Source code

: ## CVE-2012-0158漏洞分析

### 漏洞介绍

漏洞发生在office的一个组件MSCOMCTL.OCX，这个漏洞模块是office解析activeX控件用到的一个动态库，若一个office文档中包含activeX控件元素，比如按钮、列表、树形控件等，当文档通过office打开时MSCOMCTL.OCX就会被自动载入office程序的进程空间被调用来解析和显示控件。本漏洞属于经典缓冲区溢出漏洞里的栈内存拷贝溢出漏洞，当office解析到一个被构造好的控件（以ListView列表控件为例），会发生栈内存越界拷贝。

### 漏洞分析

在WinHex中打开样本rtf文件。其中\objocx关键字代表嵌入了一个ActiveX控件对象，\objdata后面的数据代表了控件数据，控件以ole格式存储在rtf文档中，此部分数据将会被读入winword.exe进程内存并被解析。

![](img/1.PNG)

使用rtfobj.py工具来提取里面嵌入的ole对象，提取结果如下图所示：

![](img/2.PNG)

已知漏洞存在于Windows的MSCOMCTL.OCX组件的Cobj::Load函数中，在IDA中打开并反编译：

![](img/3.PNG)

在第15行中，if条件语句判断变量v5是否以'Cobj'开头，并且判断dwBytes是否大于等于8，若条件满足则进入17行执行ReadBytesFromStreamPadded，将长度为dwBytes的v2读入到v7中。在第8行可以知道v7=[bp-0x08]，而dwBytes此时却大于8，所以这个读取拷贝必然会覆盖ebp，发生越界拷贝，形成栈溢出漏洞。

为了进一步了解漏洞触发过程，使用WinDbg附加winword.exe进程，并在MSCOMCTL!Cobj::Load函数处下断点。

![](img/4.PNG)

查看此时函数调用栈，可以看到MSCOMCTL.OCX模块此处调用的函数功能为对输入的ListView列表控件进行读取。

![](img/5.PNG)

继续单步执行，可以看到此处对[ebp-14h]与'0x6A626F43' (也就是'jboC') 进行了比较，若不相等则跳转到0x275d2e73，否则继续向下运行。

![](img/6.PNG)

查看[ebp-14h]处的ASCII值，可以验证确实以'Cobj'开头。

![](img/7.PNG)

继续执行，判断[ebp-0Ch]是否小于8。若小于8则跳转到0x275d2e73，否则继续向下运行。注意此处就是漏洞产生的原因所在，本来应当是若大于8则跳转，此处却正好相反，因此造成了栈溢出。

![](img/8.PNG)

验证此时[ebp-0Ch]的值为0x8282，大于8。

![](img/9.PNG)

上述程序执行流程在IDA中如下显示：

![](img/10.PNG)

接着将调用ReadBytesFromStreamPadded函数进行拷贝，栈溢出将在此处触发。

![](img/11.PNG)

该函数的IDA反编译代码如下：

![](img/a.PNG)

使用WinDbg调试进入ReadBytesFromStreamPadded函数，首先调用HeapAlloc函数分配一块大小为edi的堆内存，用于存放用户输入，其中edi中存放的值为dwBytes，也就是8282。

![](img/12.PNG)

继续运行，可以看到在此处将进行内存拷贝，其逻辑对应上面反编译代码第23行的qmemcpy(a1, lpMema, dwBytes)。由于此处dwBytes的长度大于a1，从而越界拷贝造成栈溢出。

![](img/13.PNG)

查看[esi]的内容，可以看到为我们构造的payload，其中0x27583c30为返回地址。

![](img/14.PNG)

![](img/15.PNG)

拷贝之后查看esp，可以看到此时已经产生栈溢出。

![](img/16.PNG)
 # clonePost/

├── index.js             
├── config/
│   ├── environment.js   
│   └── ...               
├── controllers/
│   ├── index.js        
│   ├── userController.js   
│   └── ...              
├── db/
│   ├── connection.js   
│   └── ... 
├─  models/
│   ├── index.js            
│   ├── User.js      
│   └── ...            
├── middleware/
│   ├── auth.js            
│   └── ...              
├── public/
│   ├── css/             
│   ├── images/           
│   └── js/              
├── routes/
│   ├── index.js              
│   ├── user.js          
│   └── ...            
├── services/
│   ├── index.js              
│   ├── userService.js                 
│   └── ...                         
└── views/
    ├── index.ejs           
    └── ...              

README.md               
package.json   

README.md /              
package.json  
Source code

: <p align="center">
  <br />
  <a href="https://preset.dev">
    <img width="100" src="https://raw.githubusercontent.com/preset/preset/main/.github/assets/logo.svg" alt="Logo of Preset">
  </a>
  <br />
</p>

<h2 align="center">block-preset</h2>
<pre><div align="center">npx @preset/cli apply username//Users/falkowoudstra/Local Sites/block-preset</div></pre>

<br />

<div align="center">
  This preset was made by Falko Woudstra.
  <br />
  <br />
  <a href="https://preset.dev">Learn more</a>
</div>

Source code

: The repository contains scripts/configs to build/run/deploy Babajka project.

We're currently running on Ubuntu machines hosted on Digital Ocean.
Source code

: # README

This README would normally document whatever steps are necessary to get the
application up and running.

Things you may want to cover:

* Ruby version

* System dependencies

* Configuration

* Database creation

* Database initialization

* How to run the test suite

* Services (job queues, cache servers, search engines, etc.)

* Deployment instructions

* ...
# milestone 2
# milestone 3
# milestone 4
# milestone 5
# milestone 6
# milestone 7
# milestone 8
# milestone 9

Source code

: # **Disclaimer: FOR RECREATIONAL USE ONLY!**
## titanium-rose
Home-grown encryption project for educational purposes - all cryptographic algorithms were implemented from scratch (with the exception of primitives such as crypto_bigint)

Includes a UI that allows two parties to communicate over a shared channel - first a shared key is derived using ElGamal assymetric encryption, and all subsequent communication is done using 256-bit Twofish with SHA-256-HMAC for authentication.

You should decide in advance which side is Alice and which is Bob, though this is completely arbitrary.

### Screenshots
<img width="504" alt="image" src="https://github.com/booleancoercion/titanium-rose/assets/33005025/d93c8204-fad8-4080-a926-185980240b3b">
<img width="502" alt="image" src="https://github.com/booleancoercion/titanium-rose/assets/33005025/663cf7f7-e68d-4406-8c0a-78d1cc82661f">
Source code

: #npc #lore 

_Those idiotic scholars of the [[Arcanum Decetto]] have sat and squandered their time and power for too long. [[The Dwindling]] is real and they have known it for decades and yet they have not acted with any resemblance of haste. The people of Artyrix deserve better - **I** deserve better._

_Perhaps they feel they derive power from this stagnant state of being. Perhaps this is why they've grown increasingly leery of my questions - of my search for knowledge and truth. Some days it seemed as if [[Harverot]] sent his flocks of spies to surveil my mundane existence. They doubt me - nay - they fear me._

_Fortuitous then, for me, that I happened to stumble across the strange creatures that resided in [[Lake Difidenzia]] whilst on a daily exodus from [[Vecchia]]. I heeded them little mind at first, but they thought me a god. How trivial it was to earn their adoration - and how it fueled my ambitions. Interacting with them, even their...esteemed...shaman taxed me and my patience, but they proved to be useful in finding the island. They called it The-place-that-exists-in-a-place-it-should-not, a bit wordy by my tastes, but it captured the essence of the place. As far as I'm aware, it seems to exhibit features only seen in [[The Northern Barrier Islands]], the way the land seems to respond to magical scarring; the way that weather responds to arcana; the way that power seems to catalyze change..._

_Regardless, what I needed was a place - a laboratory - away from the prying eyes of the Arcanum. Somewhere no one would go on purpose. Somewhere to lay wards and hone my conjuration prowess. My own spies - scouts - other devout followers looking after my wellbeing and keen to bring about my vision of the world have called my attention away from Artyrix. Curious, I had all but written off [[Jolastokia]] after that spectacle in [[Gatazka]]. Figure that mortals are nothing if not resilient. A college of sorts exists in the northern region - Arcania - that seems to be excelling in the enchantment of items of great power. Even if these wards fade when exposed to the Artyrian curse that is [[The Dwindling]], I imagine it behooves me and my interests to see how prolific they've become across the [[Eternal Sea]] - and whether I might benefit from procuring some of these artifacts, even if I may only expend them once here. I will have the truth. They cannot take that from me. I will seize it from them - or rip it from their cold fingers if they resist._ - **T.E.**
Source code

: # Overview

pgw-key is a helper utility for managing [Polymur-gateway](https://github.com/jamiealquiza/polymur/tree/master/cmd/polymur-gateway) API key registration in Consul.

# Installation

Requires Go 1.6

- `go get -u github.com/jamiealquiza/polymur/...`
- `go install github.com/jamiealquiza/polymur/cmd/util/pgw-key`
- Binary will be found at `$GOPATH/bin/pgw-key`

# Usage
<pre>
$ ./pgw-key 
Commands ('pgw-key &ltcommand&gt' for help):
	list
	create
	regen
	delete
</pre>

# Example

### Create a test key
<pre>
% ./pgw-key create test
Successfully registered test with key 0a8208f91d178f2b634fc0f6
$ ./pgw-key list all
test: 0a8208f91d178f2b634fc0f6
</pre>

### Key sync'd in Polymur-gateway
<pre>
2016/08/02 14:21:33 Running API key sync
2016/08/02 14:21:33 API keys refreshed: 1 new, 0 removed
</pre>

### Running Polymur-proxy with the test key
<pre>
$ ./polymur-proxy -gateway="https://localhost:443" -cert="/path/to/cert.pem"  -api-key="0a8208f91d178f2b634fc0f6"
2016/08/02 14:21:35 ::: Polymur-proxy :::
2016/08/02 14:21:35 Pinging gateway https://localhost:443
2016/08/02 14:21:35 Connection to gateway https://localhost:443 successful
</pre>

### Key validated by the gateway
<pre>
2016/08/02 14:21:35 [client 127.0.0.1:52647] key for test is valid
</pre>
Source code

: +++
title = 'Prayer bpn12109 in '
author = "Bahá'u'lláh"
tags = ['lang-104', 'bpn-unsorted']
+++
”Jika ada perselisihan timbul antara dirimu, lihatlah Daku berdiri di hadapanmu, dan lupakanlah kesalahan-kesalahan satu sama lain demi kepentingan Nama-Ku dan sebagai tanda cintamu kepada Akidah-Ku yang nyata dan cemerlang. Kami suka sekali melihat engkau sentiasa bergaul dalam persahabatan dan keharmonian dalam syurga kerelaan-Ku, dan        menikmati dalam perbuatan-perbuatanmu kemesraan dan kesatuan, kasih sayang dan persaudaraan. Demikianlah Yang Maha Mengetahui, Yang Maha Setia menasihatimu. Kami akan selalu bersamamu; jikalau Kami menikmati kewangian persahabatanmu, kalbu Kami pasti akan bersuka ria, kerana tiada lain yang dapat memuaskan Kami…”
• • •
• Action item: Count up the lines above that include the string "proxy" and report nothing but that number.

• Response: 3